The present study had a number of limitations, including its short duration, its small sample size, and its use of specific fenofibrate dosages, despite its optimistic results. Furthermore, Creatine kinase (CK) should be monitored before and after treatment. Therefore, future trials may include placebo and a fenofibrate-only group to assess the fenofibrate and placebo impact on UC severity. Also, colonoscopy and histopathological scores were not performed in our study. Our study included only mild to moderate cases of UC. Also, this study was applied only to Egyptian patients, and it’s well known that IBDs are abundant in western countries where fast foods and bad habits are mainly responsible for the prevalence of this diseases among western populations.

Conclusion

This trial showed that fenofibrate combination therapy with mesalamine significantly improved digestive domains, reduced inflammatory markers, and upregulated SIRT1 and AMPK. Fenofibrate combination therapy with mesalamine is safe and tolerable choice for further investigation of treatment of patients with mild to moderate UC.

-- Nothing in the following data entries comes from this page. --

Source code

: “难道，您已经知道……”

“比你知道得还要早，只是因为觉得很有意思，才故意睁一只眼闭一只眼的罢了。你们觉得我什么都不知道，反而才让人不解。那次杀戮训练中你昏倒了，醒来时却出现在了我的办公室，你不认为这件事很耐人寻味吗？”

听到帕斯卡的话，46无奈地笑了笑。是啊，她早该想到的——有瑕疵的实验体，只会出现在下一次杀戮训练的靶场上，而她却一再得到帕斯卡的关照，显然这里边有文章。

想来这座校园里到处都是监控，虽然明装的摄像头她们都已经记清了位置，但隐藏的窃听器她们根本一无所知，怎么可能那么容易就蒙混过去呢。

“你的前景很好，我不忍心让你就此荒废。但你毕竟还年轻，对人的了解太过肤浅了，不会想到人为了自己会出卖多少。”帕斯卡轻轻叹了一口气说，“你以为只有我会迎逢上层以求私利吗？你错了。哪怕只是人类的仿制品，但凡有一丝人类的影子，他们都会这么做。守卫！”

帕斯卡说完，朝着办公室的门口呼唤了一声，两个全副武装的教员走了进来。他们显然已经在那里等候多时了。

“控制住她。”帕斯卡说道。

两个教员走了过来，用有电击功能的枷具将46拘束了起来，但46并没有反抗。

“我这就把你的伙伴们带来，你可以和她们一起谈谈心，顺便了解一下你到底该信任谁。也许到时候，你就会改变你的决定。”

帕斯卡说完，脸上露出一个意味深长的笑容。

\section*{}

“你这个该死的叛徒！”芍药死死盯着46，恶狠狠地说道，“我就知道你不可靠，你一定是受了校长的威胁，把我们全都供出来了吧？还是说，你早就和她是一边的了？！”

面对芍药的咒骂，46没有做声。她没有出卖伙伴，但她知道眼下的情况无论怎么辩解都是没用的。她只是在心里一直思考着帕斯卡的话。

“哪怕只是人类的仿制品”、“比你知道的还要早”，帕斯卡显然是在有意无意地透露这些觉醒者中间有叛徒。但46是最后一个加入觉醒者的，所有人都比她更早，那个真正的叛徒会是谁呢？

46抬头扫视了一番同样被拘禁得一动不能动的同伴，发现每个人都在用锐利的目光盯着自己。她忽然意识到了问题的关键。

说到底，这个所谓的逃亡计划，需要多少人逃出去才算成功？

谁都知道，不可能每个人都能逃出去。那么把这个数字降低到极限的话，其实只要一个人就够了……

Additional multicentre, long-term trials are required to evaluate these effects. Also, different doses of fenofibrate and all severity grades may be considered in other clinical studies. Placebo only group and fibrate only group may be used in future studies to assess the fenofibrate and placebo effect on UC.

Funding Statement

There is no funding to report.

Institutional Review Board Statement

Institutional Review Board of Menoufia University’s Faculty of Medicine amended the study protocol and approved it after reviewing it for all ethical and academic issues.

Credit Author Statement

All authors made a significant contribution to the work reported, whether that is in the conception, study design, execution, acquisition of data, analysis and interpretation, or in all these areas; took part in drafting, revising or critically reviewing the article; gave final approval of the version to be published; have agreed on the journal to which the article has been submitted; and agree to be accountable for all aspects of the work.

Data Sharing Statement

Due to privacy and ethical concerns, data is only available upon request to the corresponding author.

Informed Consent Statement

All the study’s participants provided their informed consent.

Disclosure

The authors have no conflicts of interest.